EXERCISE AIM => Search the data for the word "function" and copy out every line that has it.

(Stored items)

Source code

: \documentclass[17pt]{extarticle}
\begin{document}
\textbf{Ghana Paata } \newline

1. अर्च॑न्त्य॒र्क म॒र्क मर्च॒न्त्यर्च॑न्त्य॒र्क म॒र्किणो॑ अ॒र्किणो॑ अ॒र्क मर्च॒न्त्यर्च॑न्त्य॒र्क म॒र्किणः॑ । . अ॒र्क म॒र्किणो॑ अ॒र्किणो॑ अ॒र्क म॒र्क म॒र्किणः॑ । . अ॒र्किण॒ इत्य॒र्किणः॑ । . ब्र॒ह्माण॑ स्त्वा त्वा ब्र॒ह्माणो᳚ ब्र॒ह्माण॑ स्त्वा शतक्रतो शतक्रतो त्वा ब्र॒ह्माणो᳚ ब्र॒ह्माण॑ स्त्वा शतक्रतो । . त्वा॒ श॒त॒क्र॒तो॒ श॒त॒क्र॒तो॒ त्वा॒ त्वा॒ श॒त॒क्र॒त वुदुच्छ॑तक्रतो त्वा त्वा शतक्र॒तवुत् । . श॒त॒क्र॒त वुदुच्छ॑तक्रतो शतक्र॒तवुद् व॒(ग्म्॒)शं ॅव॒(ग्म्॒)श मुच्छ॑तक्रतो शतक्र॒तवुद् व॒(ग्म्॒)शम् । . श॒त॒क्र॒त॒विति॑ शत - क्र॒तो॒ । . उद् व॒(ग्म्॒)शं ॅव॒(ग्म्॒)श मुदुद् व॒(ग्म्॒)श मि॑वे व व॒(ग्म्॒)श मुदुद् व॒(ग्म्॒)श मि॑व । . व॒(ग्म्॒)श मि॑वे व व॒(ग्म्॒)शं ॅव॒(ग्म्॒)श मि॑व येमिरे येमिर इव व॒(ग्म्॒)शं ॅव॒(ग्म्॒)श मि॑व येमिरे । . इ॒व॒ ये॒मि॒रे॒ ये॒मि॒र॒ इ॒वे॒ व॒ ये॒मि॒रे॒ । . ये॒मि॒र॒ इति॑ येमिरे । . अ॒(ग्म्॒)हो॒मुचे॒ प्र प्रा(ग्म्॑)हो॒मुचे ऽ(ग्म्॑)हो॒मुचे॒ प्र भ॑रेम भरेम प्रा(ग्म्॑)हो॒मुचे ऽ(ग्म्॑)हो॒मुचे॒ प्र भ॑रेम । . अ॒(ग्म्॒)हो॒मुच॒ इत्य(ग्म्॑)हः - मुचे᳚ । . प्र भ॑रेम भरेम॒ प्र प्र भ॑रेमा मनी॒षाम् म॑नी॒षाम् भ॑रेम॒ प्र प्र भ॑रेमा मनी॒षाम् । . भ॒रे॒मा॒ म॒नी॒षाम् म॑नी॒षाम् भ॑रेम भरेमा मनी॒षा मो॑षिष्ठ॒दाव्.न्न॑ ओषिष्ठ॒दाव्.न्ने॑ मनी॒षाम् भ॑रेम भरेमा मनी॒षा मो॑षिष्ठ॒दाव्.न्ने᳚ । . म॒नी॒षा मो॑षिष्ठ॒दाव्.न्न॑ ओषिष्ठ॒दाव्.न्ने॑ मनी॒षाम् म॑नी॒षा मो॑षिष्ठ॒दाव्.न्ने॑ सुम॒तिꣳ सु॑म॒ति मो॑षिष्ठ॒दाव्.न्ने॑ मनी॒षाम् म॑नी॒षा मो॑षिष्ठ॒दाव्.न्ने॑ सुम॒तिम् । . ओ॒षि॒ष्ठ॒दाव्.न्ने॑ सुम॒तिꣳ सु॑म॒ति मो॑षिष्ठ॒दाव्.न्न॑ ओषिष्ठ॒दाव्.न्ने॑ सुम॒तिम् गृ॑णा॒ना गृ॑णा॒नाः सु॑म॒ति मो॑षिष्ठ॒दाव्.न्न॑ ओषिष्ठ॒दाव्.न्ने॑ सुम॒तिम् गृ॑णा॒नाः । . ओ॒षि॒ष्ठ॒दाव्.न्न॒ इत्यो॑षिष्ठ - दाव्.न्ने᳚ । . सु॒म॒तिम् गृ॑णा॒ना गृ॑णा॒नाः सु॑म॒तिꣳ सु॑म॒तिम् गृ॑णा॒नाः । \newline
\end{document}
...
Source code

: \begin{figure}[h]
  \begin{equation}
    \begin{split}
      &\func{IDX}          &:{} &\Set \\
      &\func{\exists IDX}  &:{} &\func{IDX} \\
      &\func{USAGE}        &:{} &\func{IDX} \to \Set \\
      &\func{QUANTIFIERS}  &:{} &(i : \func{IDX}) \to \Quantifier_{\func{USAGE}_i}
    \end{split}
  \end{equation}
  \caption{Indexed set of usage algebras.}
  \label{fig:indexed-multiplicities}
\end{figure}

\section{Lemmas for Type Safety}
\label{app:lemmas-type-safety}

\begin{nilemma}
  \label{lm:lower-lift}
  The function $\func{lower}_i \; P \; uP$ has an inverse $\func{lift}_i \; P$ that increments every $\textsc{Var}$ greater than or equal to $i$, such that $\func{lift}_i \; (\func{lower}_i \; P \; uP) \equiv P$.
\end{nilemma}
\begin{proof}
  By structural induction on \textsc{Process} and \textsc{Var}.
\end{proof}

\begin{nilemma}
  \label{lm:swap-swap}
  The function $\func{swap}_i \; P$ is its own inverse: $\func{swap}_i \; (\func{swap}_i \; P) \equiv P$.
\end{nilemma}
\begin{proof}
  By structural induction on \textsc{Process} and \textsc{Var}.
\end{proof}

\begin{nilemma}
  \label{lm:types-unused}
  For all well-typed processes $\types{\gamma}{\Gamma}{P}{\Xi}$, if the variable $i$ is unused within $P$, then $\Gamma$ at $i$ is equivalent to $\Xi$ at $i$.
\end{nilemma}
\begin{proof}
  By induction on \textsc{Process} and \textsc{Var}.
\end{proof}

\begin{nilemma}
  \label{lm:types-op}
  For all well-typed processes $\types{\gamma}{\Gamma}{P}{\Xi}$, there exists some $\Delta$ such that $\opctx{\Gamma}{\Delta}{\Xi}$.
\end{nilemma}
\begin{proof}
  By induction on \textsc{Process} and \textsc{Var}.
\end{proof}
==
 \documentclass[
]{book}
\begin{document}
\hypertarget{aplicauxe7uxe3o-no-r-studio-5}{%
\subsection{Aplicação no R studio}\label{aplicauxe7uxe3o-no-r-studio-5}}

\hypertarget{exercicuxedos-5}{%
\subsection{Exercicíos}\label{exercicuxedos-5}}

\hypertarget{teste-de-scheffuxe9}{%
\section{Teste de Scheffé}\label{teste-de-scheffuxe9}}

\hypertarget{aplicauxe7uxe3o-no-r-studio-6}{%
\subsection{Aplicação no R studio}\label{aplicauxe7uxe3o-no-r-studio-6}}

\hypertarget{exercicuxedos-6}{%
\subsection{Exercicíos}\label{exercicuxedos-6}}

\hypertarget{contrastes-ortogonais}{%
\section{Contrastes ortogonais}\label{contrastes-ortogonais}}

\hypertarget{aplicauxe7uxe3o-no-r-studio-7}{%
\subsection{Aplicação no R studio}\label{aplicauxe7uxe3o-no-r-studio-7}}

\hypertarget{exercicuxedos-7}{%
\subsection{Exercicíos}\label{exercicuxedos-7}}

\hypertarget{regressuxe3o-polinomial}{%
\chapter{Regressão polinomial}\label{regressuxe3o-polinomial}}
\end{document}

FINISHED TASK =>
  The function $\func{lower}_i \; P \; uP$ has an inverse $\func{lift}_i \; P$ that increments every $\textsc{Var}$ greater than or equal to $i$, such that $\func{lift}_i \; (\func{lower}_i \; P \; uP) \equiv P$.
  The function $\func{swap}_i \; P$ is its own inverse: $\func{swap}_i \; (\func{swap}_i \; P) \equiv P$.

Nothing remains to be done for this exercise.